Comment est-il produit, commercialisé et transformé ? Quelles sont les difficultés que rencontrent les acteurs de cette filière ? Les réponses dans ce grand dossier réalisé par le journal Agridigitale.

Première partie, la PRODUCTION

Anacardier, fruit d’anacarde, pomme d’anacarde, noix de cajou, noix d’anacarde

  Plusieurs dénominations relatives au terme «anacarde» prêtent confusion et l’on ne sait parmi ces termes, lesquels sont vrais et quand il faut les utiliser.

En résumé, le terme anacarde vient du nom scientifique anacardium occidentalis dont anacardium est l’espèce et occidentalis, le genre.

La plante généralement appelée anacardier produit le fruit d’anacarde qui est composé de la pomme et de la noix d’anacarde appelée cashew nut en anglais et qui par des modifications linguistiques, a donné le terme le plus utilisé qui est «noix de cajou».

C’est donc la noix de cajou ou noix d’anacarde qui constitue l’élément principal qui fait l’objet de commercialisation et transformation.

Plantation/associations de culture/entretien/production

L’installation d’une plantation d’anacardier se fait soit par semis direct ou par repiquage des jeunes plants après réalisation des pépinières.

Mais il est conseillé de réaliser des pépinières avant de repiquer pour augmenter la viabilité de la plante. Les écartements à respecter varient en fonction des volontés.

Mais généralement, le plan le plus utilisé est l’écartement de 10 mètres entre les lignes 10 mètres entre les poquets pour aboutir à 100 plants sur un hectare d’exploitation.

Les anacardiers ne produisent généralement pas les trois premières années. Durant ce moment, des cultures peuvent être valorisées sous les jeunes plants.

«Nous avons mis du soja sous les jeunes plants jusqu’à ce qu’on ne ressente que la productivité était devenu faible», explique ESSO Nanzirou gestionnaire d’exploitation d’anacardier à Tchamba à 373 km de Lomé.

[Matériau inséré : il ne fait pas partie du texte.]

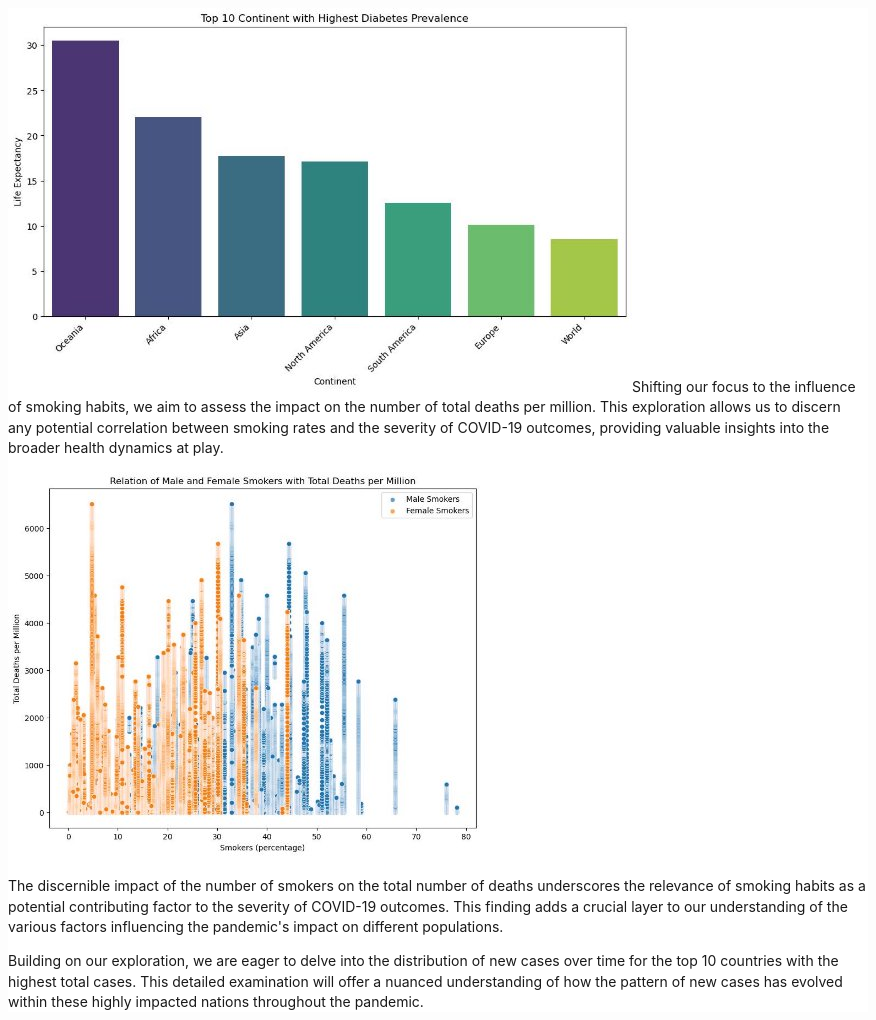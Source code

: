 ![](Aspose.Words.03eb0e65-76d9-466c-8945-3a4b3c051a05.013.jpeg)Shifting our focus to the influence of smoking habits, we aim to assess the impact on the number of total deaths per million. This exploration allows us to discern any potential correlation between smoking rates and the severity of COVID-19 outcomes, providing valuable insights into the broader health dynamics at play.

![](Aspose.Words.03eb0e65-76d9-466c-8945-3a4b3c051a05.014.jpeg)

The discernible impact of the number of smokers on the total number of deaths underscores the relevance of smoking habits as a potential contributing factor to the severity of COVID-19 outcomes. This finding adds a crucial layer to our understanding of the various factors influencing the pandemic's impact on different populations.

Building on our exploration, we are eager to delve into the distribution of new cases over time for the top 10 countries with the highest total cases. This detailed examination will offer a nuanced understanding of how the pattern of new cases has evolved within these highly impacted nations throughout the pandemic.
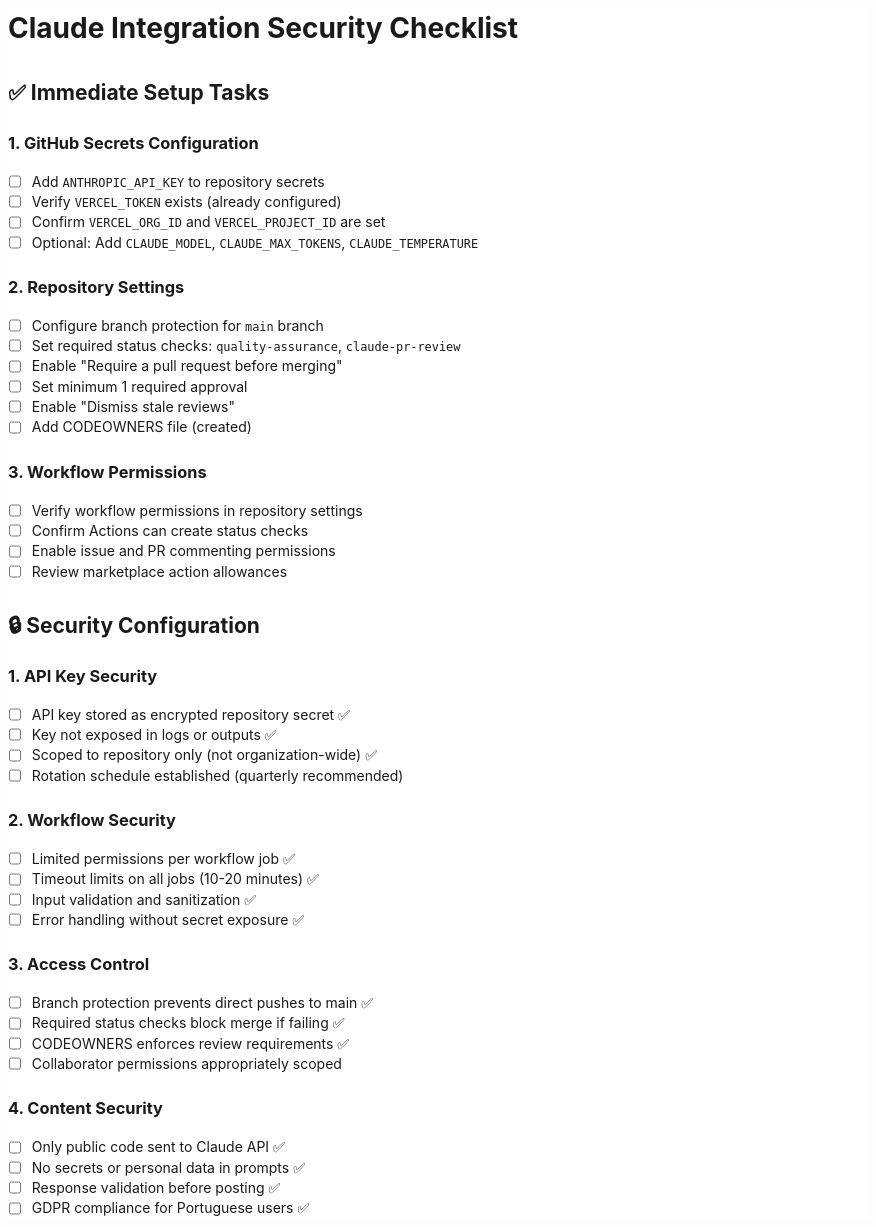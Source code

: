 # Claude Integration Security Checklist

## ✅ Immediate Setup Tasks

### 1. GitHub Secrets Configuration
- [ ] Add `ANTHROPIC_API_KEY` to repository secrets
- [ ] Verify `VERCEL_TOKEN` exists (already configured)
- [ ] Confirm `VERCEL_ORG_ID` and `VERCEL_PROJECT_ID` are set
- [ ] Optional: Add `CLAUDE_MODEL`, `CLAUDE_MAX_TOKENS`, `CLAUDE_TEMPERATURE`

### 2. Repository Settings
- [ ] Configure branch protection for `main` branch
- [ ] Set required status checks: `quality-assurance`, `claude-pr-review`
- [ ] Enable "Require a pull request before merging"
- [ ] Set minimum 1 required approval
- [ ] Enable "Dismiss stale reviews"
- [ ] Add CODEOWNERS file (created)

### 3. Workflow Permissions
- [ ] Verify workflow permissions in repository settings
- [ ] Confirm Actions can create status checks
- [ ] Enable issue and PR commenting permissions
- [ ] Review marketplace action allowances

## 🔒 Security Configuration

### 1. API Key Security
- [ ] API key stored as encrypted repository secret ✅
- [ ] Key not exposed in logs or outputs ✅
- [ ] Scoped to repository only (not organization-wide) ✅
- [ ] Rotation schedule established (quarterly recommended)

### 2. Workflow Security
- [ ] Limited permissions per workflow job ✅
- [ ] Timeout limits on all jobs (10-20 minutes) ✅
- [ ] Input validation and sanitization ✅
- [ ] Error handling without secret exposure ✅

### 3. Access Control
- [ ] Branch protection prevents direct pushes to main ✅
- [ ] Required status checks block merge if failing ✅
- [ ] CODEOWNERS enforces review requirements ✅
- [ ] Collaborator permissions appropriately scoped

### 4. Content Security
- [ ] Only public code sent to Claude API ✅
- [ ] No secrets or personal data in prompts ✅
- [ ] Response validation before posting ✅
- [ ] GDPR compliance for Portuguese users ✅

A partir de la quatrième année, on peut observer quelques débuts de productions mais très insignifiantes. Il faudra attendre souvent la 10e année pour avoir une bonne production.

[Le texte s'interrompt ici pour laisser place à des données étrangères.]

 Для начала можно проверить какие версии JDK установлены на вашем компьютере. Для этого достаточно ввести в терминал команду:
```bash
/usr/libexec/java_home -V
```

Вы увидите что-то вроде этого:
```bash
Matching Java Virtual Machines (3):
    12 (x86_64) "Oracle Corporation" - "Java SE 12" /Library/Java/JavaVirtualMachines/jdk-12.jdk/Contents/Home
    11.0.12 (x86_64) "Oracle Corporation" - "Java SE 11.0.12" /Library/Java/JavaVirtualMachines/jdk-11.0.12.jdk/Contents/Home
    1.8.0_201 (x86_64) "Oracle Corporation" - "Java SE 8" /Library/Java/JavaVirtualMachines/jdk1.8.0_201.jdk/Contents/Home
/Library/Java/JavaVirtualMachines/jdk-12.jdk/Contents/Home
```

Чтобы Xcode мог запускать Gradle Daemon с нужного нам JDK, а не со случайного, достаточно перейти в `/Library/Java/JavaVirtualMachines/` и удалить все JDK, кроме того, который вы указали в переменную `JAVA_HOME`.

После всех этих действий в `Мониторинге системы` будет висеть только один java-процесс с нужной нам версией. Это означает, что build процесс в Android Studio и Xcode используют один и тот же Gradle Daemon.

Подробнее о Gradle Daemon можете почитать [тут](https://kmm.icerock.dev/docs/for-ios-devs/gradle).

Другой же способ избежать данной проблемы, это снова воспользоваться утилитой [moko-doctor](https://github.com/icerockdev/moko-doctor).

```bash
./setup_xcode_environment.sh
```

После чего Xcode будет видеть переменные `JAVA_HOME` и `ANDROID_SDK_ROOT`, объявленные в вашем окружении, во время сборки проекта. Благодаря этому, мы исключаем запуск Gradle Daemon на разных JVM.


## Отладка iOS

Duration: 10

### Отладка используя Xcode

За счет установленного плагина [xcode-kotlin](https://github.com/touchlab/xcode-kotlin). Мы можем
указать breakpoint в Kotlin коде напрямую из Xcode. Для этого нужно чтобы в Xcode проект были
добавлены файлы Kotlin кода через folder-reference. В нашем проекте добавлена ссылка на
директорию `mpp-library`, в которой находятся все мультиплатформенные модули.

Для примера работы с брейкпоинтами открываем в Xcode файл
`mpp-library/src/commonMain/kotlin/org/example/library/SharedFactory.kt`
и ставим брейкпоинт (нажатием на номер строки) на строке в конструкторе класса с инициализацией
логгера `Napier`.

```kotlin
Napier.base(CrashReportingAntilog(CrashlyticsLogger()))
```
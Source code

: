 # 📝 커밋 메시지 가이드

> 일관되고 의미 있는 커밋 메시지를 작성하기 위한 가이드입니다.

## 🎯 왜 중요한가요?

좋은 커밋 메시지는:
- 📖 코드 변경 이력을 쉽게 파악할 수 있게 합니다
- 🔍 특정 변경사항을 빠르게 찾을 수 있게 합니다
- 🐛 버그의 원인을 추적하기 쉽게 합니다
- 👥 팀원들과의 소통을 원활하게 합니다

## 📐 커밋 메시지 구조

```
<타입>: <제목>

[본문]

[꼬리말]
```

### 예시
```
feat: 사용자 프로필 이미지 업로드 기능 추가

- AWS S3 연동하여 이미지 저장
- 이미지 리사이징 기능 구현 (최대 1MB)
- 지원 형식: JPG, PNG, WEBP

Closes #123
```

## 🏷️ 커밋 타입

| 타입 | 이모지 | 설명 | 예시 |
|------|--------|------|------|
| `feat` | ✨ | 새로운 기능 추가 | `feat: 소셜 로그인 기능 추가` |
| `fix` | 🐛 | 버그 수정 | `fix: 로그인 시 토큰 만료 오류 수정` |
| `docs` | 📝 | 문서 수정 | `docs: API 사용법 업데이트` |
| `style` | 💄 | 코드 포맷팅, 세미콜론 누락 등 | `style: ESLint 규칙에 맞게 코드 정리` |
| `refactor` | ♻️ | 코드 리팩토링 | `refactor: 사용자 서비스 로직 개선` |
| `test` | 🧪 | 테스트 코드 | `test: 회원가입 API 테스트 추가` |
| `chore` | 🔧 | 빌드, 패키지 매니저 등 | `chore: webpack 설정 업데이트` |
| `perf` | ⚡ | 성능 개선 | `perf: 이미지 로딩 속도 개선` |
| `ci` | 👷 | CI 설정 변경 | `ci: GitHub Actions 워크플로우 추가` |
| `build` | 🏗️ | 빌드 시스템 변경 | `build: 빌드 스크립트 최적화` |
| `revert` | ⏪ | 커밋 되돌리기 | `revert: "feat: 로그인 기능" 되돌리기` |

L’entretien des exploitations d’anacardiers est important pour la protection de l’exploitation contre des feux de brousse car il faut au moins trois ans à un anacardier atteint par le feu de brousse pour reprendre sa production normale.

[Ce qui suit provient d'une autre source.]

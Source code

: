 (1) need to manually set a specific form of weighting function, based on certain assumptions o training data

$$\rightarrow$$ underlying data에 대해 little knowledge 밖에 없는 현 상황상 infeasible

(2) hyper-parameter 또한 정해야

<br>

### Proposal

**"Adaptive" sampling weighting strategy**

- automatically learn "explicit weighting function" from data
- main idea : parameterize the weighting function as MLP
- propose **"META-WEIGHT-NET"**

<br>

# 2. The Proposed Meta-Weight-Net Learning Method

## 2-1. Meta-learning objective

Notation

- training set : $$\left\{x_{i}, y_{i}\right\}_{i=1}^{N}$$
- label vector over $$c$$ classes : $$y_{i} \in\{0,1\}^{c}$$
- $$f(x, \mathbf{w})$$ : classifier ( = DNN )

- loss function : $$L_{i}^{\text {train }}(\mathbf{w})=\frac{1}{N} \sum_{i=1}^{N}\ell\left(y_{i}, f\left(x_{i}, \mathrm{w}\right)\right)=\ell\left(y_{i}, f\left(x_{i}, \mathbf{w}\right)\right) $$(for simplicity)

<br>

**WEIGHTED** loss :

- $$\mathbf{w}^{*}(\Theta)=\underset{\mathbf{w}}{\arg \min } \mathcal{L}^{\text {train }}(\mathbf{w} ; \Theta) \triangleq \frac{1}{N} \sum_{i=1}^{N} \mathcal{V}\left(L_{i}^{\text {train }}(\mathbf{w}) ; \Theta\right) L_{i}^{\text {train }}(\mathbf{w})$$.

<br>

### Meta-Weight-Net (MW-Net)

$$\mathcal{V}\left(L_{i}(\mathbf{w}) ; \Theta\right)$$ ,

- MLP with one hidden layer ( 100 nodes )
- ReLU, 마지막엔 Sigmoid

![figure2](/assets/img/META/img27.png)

Collecte/stockage/difficultés

Une fois les fruits de cajou mûrs, on procède à la collecte de façon groupée en suivant l’alignement des anacardiers. Les fruits collectés sont dépourvus de leurs pommes et il n’en reste que les noix de cajou qui sont entretenus et stockés en attente de leur commercialisation.

Les producteurs de noix de cajou sont confrontés à des difficultés qui impactent sur leurs revenus. Cependant, la plus importante de ces difficultés et qui est commune aux producteurs enquêtés est le vol.

Vu le prix d’achat des noix de cajou et le système de production de la plante, les voleurs s’intéressent plus à ce produit qui en quelque minutes d’opérations dans une exploitation peut leur valoir un billet de 10.000 F Cfa.

Face à ce fléau, les mesures de sécurité s’imposent et réduisent du coup le profit. La coopérative des producteurs d’anacarde de Tchamba (COPAT) exploitant une parcelle de 24 hectares à dû prendre six agents de sécurité au sein de ses membres et qui se relaient pour veiller sur l’exploitation.

«Malgré tout, ils viennent voler mais pas comme si nous n’étions pas là» explique Attarouwa Alfa, membre de la coopérative et chargée de la sécurité du site.

Moussa, lui doit souvent faire le tour dans l’exploitation d’anacardier de sa maman à AGBANSIKITI à la frontière Togo-Bénin dans le canton de Kaboli pour réduire la fréquence des voleurs.

Les charges liées à la sécurisation du site, ajoutées à d’autres aboutissent à un profit pratiquement nul pour la coopérative.